**Your instructions:**
The exact lines from the start of the material below through the line holding "defining the $y$-coordinates" are the answer; return those, pictures excluded.

=======

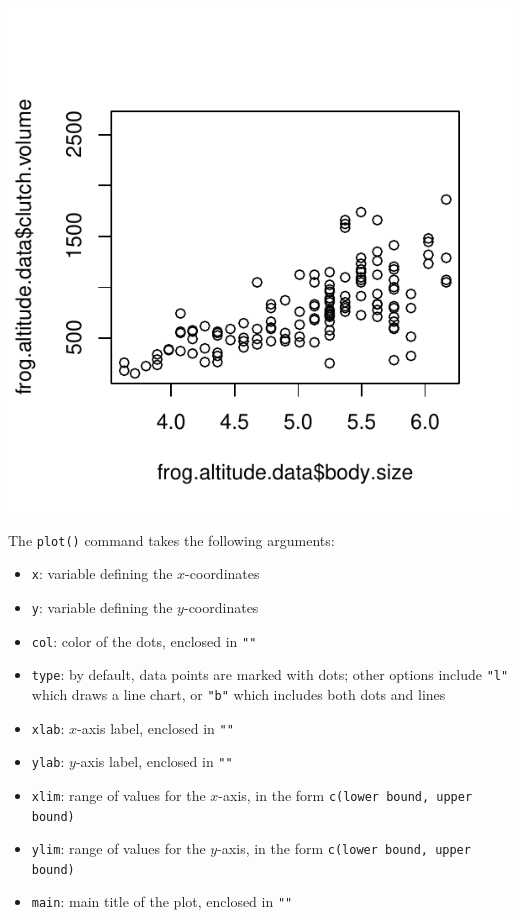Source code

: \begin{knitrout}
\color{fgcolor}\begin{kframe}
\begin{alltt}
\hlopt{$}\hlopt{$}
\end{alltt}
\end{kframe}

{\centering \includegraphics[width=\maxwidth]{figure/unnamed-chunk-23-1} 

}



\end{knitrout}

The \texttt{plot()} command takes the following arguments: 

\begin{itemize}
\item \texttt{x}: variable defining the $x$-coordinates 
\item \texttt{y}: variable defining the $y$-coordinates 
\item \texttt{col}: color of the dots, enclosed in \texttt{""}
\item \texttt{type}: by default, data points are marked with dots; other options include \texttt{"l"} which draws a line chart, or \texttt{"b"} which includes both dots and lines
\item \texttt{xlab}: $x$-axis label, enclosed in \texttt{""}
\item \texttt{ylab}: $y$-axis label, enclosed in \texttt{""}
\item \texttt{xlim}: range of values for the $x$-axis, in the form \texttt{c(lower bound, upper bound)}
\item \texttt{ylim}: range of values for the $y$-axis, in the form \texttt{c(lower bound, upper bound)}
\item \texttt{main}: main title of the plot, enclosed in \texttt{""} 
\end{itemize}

=======

**Written reply:**
Source code

: \begin{knitrout}
\color{fgcolor}\begin{kframe}
\begin{alltt}
\hlopt{$}\hlopt{$}
\end{alltt}
\end{kframe}

{\centering \includegraphics[width=\maxwidth]{figure/unnamed-chunk-23-1} 

}



\end{knitrout}

The \texttt{plot()} command takes the following arguments: 

\begin{itemize}
\item \texttt{x}: variable defining the $x$-coordinates 
\item \texttt{y}: variable defining the $y$-coordinates 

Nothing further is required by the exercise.